In the mid-to-late 1990s it seemed like everybody was checking out, some more than others. In a resurgence of 60's hippie culture, New Age travellers and other likeminded individuals were rejecting the millennium and all that it brought and going off-grid. I've often wondered what became of those people, the ones who simply disappeared and speculated about the lives of the children that grew up in cults and alternative communities.
Emily Barr's The Girl Who Came Out of the Woods begins in one such community. Set in a clearing in the woods in a remote south Indian forest, a group of people believe themselves to be all gods and goddesses. They are completely self-sufficient, shunning contact with the world outside, and the children in the community have never seen more than ten people in their lives.
Until one day when tragedy occurs during an annual celebration and sixteen-year-old Arty is forced out of the community and into a world she has never set foot in, in order to gain urgent medical attention.
Often hilarious but equally heartbreaking, The Girl Who Came Out of the Woods is Arty's story and how she comes to terms with this brand new world, considering that much of her previous knowledge was gleamed from Richard Scarry picture books. Everything is new to her and how is it that we all carry around phones that we use to do everything but talk to other people?
Threaded throughout the novel is a mystery and the promise of a dark secret.
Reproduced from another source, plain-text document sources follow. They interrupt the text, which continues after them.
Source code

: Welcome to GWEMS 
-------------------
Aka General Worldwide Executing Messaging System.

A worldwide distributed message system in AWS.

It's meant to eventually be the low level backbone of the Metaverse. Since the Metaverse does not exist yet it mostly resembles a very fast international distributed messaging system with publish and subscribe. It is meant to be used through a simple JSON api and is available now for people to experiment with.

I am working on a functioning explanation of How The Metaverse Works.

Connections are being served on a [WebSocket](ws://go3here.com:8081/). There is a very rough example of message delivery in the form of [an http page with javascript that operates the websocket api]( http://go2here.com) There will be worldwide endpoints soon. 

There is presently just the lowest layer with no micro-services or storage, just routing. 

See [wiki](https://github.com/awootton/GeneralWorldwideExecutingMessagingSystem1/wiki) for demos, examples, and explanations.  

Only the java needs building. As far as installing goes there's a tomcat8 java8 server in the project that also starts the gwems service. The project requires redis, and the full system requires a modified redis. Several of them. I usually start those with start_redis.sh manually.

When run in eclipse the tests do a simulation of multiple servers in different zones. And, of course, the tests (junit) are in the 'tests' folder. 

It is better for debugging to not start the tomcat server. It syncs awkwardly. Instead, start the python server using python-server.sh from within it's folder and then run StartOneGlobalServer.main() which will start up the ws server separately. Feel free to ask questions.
As the chapters flip between now and then, we have to wonder how it was that things went so wrong, how did Arty's mother land up in the clearing in the woods and is Arty herself now in grave danger?
At times uplifting in a way that reminded me of Slumdog Millionaire and at others downright terrifying, The Girl Who Came Out of the Woods is wonderfully unique and speculative (although I have started to notice other novels coming out with a similar theme). Arty often shows eye-rolling naivety - I honestly thought I'd dislocated my eyeball during one particular scene - and she possesses impossible amounts of good luck and fortune. But if you can suspend disbelief and forgive Barr for her slightly rose-tinted storytelling, there is a deeper message to be found about privacy, technology and how we build trust to develop deep and meaningful relationships.
I listened to The Girl Who Came Out of the Woods on Audible, narrated by Tamaryn Payne. Tamaryn did a great job of reading the multitude of characters in the story, so much so that you can begin to tell them apart by her voice. I obviously can't know for sure but I think I enjoyed this novel more on audiobook than I would have if I'd read it and I'd definitely recommend it.
I give The Girl Who Came Out of the Woods an excellent four out of five stars and recommend to fans of young adult thrillers, lovers of India and anyone with a healthy fascination of cults and communes.